* _Exercise objective_: Below are entries; copy exactly the lines from the one with "The extension can" through the one with "nesto slično ovom", both included, and leave out the rest.

[Stored entries]
Content starts

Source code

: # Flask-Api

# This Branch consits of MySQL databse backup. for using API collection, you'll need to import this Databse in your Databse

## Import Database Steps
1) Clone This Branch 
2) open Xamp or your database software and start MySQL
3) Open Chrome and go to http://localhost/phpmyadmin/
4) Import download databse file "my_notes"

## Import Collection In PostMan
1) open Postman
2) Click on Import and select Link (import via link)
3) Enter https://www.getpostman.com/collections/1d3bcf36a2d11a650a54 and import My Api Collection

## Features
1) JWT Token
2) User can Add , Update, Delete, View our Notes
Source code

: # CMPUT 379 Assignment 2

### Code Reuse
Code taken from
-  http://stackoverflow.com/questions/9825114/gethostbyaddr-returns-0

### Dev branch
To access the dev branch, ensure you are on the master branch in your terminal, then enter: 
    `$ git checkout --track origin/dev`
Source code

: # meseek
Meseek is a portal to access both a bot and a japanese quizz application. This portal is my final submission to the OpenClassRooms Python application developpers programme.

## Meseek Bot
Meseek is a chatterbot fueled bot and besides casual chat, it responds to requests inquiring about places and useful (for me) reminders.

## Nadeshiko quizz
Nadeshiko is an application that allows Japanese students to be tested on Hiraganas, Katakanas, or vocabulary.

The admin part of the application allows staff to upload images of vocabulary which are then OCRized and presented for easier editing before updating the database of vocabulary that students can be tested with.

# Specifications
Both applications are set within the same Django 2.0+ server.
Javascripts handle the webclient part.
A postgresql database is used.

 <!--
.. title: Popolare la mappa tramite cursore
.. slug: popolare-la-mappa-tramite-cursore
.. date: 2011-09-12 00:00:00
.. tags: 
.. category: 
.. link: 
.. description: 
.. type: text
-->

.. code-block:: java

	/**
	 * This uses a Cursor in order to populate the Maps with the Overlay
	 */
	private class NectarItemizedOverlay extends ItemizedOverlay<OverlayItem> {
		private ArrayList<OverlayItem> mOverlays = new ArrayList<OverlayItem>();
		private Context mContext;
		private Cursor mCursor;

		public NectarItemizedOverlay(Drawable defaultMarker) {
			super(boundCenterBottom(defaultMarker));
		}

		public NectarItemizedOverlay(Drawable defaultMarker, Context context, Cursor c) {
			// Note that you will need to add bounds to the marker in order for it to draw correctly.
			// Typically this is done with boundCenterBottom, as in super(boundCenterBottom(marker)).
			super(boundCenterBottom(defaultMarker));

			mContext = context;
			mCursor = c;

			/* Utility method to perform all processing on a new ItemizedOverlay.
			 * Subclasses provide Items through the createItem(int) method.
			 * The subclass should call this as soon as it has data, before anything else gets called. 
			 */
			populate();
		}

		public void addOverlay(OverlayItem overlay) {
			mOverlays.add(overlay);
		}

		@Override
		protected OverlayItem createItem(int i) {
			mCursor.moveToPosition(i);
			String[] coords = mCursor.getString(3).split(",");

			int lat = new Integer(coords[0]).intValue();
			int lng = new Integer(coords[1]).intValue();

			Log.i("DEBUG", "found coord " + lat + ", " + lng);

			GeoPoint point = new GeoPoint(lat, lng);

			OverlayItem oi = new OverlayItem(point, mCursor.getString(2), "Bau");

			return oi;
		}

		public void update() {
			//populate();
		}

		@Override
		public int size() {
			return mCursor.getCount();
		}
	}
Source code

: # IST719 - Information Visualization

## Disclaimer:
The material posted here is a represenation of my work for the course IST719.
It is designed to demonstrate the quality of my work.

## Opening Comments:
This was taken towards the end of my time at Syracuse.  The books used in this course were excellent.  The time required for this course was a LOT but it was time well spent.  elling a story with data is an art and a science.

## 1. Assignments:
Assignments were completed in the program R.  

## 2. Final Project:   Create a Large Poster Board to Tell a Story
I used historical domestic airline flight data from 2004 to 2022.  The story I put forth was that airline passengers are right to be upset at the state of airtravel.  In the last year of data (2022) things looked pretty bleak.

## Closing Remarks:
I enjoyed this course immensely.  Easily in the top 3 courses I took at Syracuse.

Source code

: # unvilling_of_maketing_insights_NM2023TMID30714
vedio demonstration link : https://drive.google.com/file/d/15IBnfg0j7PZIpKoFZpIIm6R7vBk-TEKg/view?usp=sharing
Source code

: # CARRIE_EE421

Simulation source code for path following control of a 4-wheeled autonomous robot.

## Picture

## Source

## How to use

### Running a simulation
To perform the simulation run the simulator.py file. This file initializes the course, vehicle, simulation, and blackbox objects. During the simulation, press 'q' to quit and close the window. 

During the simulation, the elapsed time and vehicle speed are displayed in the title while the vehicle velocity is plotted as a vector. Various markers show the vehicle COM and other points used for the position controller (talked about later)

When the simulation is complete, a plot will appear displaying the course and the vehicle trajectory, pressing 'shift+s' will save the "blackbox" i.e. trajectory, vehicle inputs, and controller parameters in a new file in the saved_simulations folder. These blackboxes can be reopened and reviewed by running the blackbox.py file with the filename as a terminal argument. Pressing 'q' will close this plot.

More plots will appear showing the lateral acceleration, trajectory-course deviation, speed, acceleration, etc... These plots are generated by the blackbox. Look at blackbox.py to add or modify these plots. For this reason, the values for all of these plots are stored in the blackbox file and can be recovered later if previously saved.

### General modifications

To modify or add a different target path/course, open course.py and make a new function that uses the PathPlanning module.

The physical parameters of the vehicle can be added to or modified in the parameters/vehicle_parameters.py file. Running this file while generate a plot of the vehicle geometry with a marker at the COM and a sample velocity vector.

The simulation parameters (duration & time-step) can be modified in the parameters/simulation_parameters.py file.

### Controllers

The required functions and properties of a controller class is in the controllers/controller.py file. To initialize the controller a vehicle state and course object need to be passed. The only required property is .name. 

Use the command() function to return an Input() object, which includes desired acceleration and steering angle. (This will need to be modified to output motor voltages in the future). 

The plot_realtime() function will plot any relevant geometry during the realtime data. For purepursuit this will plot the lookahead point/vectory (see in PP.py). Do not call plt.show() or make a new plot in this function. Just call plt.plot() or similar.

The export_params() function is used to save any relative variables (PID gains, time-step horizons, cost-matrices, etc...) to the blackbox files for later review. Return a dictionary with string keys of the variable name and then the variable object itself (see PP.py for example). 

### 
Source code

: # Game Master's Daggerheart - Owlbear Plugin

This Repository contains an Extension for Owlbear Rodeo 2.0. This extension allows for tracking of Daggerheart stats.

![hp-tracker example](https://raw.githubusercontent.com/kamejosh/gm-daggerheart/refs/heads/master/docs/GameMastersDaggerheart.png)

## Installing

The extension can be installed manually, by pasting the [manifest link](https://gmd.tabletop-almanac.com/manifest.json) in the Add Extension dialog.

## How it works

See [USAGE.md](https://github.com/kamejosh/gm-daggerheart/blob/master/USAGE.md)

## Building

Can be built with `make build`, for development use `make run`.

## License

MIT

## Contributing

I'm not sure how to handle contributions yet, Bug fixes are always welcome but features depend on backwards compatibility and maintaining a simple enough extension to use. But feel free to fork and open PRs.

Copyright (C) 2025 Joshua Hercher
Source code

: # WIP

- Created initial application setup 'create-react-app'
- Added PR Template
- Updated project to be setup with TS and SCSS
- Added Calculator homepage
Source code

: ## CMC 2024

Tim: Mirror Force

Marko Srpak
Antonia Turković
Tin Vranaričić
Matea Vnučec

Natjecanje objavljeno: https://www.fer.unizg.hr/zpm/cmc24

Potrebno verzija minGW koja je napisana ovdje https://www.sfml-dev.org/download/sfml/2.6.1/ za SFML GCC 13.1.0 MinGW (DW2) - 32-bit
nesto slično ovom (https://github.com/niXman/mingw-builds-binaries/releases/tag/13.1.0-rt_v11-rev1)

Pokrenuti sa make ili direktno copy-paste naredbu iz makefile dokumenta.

Content ends

* _Response box_:
The extension can be installed manually, by pasting the [manifest link](https://gmd.tabletop-almanac.com/manifest.json) in the Add Extension dialog.

## How it works

See [USAGE.md](https://github.com/kamejosh/gm-daggerheart/blob/master/USAGE.md)

## Building

Can be built with `make build`, for development use `make run`.

## License

MIT

## Contributing

I'm not sure how to handle contributions yet, Bug fixes are always welcome but features depend on backwards compatibility and maintaining a simple enough extension to use. But feel free to fork and open PRs.

Copyright (C) 2025 Joshua Hercher
Source code

: # WIP

- Created initial application setup 'create-react-app'
- Added PR Template
- Updated project to be setup with TS and SCSS
- Added Calculator homepage
Source code

: ## CMC 2024

Tim: Mirror Force

Marko Srpak
Antonia Turković
Tin Vranaričić
Matea Vnučec

Natjecanje objavljeno: https://www.fer.unizg.hr/zpm/cmc24

Potrebno verzija minGW koja je napisana ovdje https://www.sfml-dev.org/download/sfml/2.6.1/ za SFML GCC 13.1.0 MinGW (DW2) - 32-bit
nesto slično ovom (https://github.com/niXman/mingw-builds-binaries/releases/tag/13.1.0-rt_v11-rev1)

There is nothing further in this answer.